Greg held sat on both his thumbs, it would take the program at least 30 minutes to generate the honeypot and profiles, but he had a pizza to wait for and then hopefully savior the taste of victory and pizza! He made himself wait until his pizza arrived before checking if the first stage went well. It did! Finally, Greg would get some sleep tonight!!


The only way Greg could truly verify if the program was working was to check if the bitcoin address of the program received any money. Since all bitcoin transactions are public he could easily check this without needing to take any precautions or arousing suspicion. Bitcoins slowly trickled in. Slowly was on over statement. At the rate the money was comming in it meant that at most 1 or 2 of his honeypot sites got picked up by spammers. But for the next few weeks this remained and Greg felt good that his program dealt some justice to a few spammers and at least in principle made a profit from it.

Over the next month Greg slowly moved on from his spammer retribution project. The daily checks of the bitcoin balance became every other day, then every few days and finally bi-weekly. Greg returned to his normal life of mildly interesting work and an extremely distracting internet full of information.

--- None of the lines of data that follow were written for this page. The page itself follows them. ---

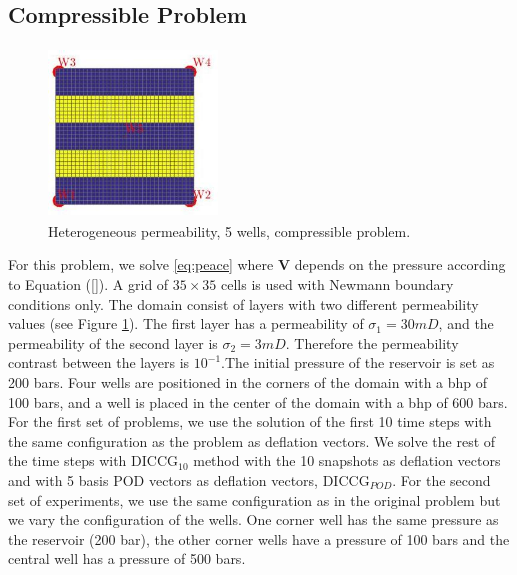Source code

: \documentclass[12pt]{article}
\begin{document}
\newpage
\subsection*{Compressible Problem}

\begin{figure}
\centering 
\vspace{-10pt}
\includegraphics[width=4.5cm,height=4.5cm,keepaspectratio]{perm_comp.jpg}
 \vspace{-5pt}
\caption{ Heterogeneous permeability, 5 wells, compressible problem.}\label{fig:pc}
\vspace{-15pt}
\end{figure} 
For this problem, we solve \eqref{eq:peace} where $\mathbf{V}$ depends on the pressure according to Equation (\eqref{}). 
A grid of $35\times 35$ cells is used with Newmann boundary conditions only. The domain consist of layers with two different permeability values (see Figure \ref{fig:pc}). The first layer has a permeability of $\sigma_1 = 30mD$, and the permeability of the second layer is $\sigma_2 = 3mD$. Therefore the permeability contrast between the layers is $10^{-1}$.The initial pressure of the reservoir is set as 200 bars. Four wells are positioned in the corners of the domain with a bhp of 100 bars, and a well is placed in the center of the domain with a bhp of 600 bars.
 For the first set of problems, we use the solution of the first 10 time steps with the same configuration as the problem as deflation vectors. We solve the rest of the time steps with DICCG$_{10}$ method with the 10 snapshots as deflation vectors and with 5 basis POD vectors as deflation vectors, DICCG$_{POD}$.
 For the second set of experiments, we use the same configuration as in the original problem but we vary the configuration of the wells. One corner well has the same pressure as the reservoir (200 bar), the other corner wells have a pressure of 100 bars and the central well has a pressure of 500 bars. 
\end{document}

It was Wednesday, two weeks after the supposed bi-weekly bitcoin balance check. Greg prograstinated like most other software developers and he didn’t expect the balance check to deliver a better kick that the latest tech news. But Greg couldn’t believe what he saw! The balance was the equavalent of 1000 USD in bitcoins, it was 1.01 USD last time he checked! And that wasn’t all, the first week after his last balance check, the program netted 10 USD, the next day 30 USD, the day thereafter 50 USD and 200 USD the day before. The program was not only making money, it seemed to be making more money every day!

The excitement in his stomach quickly mixed with more than a healthy dose of fear! Greg was feeling nausiance and the world started spinning too quick for him to handle. He tried holding it back, tried getting up to go to the rest rooms, tried to pinch himself and wake up. Instead he managed to miss his keyboard and vomit below his desk on the new carpets they installed in the office the week before!

Luckily Greg’s boss didn’t know why he was feeling sick and she sent him home straight away. She told him to get some rest, see a doctor and eat some decent food for a change - not pizza. None of this registered in Gregs head, he simply took a cab home and went deep into thought. Obviously the program must have evolved in some way that made it a heck of a lot more successful. This was great, that is what he worked so hard on afterall. His work would probably be able to earn him a PHD in a flinch. But it also meant that the program was starting to make a noticable amount of money, an amount that someone would care about.

When he got home he quickly switched on his computer to check the latest balance, 5000 USD!!! This was bad. ‘No’, he thought, ‘this is not bad’, afterall, he was cautious from the start, acutally, more like paranoid. But still, he didn’t seriously think it would go any further than spamming the spammers. This was real money being made, and made, not taken. No one would miss any money from their wallet or their account, he was simply exploiting spammers to mine virtual money for him.

There was something else stirring inside Greg, stronger than fear or excitement, curiosity. Greg wanted to know how the program was making so much money, what did the program do, how did it trick so many spammers into spamming his honeypots? Did it raise the amount of money it was willing to pay per message and thus seriously pissing off spammers when they don’t get paid? He was still feeling a little sick, but at the same time confident that he would be able to stomach at least one medium Margarita if he asks them to go slow on the cheese. Although that would sound be suspicious.